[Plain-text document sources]

>>>>>

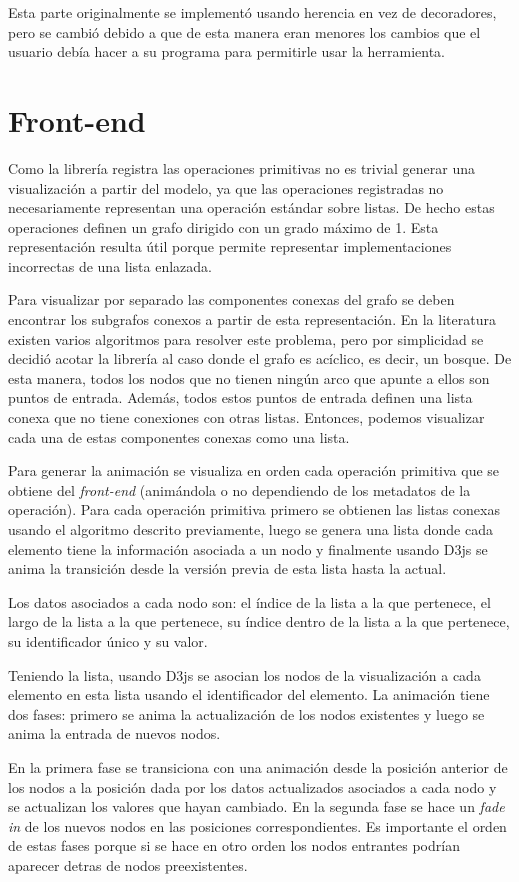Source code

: Esta parte originalmente se implementó usando herencia en vez de decoradores, pero se cambió debido a que de esta manera eran menores los cambios que el usuario debía hacer a su programa para permitirle usar la herramienta.

\section{Front-end}

Como la librería registra las operaciones primitivas no es trivial generar una visualización a partir del modelo, ya que las operaciones registradas no necesariamente representan una operación estándar sobre listas. De hecho estas operaciones definen un grafo dirigido con un grado máximo de 1. Esta representación resulta útil porque permite representar implementaciones incorrectas de una lista enlazada.

Para visualizar por separado las componentes conexas del grafo se deben encontrar los subgrafos conexos a partir de esta representación. En la literatura existen varios algoritmos para resolver este problema, pero por simplicidad se decidió acotar la librería al caso donde el grafo es acíclico, es decir, un bosque. De esta manera, todos los nodos que no tienen ningún arco que apunte a ellos son puntos de entrada. Además, todos estos puntos de entrada definen una lista conexa que no tiene conexiones con otras listas. Entonces, podemos visualizar cada una de estas componentes conexas como una lista.

Para generar la animación se visualiza en orden cada operación primitiva que se obtiene del \textit{front-end} (animándola o no dependiendo de los metadatos de la operación). Para cada operación primitiva primero se obtienen las listas conexas usando el algoritmo descrito previamente, luego se genera una lista donde cada elemento tiene la información asociada a un nodo y finalmente usando D3js se anima la transición desde la versión previa de esta lista hasta la actual.

Los datos asociados a cada nodo son: el índice de la lista a la que pertenece, el largo de la lista a la que pertenece, su índice dentro de la lista a la que pertenece, su identificador único y su valor.

Teniendo la lista, usando D3js se asocian los nodos de la visualización a cada elemento en esta lista usando el identificador del elemento. La animación tiene dos fases: primero se anima la actualización de los nodos existentes y luego se anima la entrada de nuevos nodos.

En la primera fase se transiciona con una animación desde la posición anterior de los nodos a la posición dada por los datos actualizados asociados a cada nodo y se actualizan los valores que hayan cambiado. En la segunda fase se hace un \textit{fade in} de los nuevos nodos en las posiciones correspondientes. Es importante el orden de estas fases porque si se hace en otro orden los nodos entrantes podrían aparecer detras de nodos preexistentes.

<<<<<

▶ **ACTIVITY**
Repeat only the lines between the top of the entries above and the line containing "Como la librería", both ends included, without the pictures.

▶ **RESULT OF THE EXERCISE**
Source code

: Esta parte originalmente se implementó usando herencia en vez de decoradores, pero se cambió debido a que de esta manera eran menores los cambios que el usuario debía hacer a su programa para permitirle usar la herramienta.

\section{Front-end}

Como la librería registra las operaciones primitivas no es trivial generar una visualización a partir del modelo, ya que las operaciones registradas no necesariamente representan una operación estándar sobre listas. De hecho estas operaciones definen un grafo dirigido con un grado máximo de 1. Esta representación resulta útil porque permite representar implementaciones incorrectas de una lista enlazada.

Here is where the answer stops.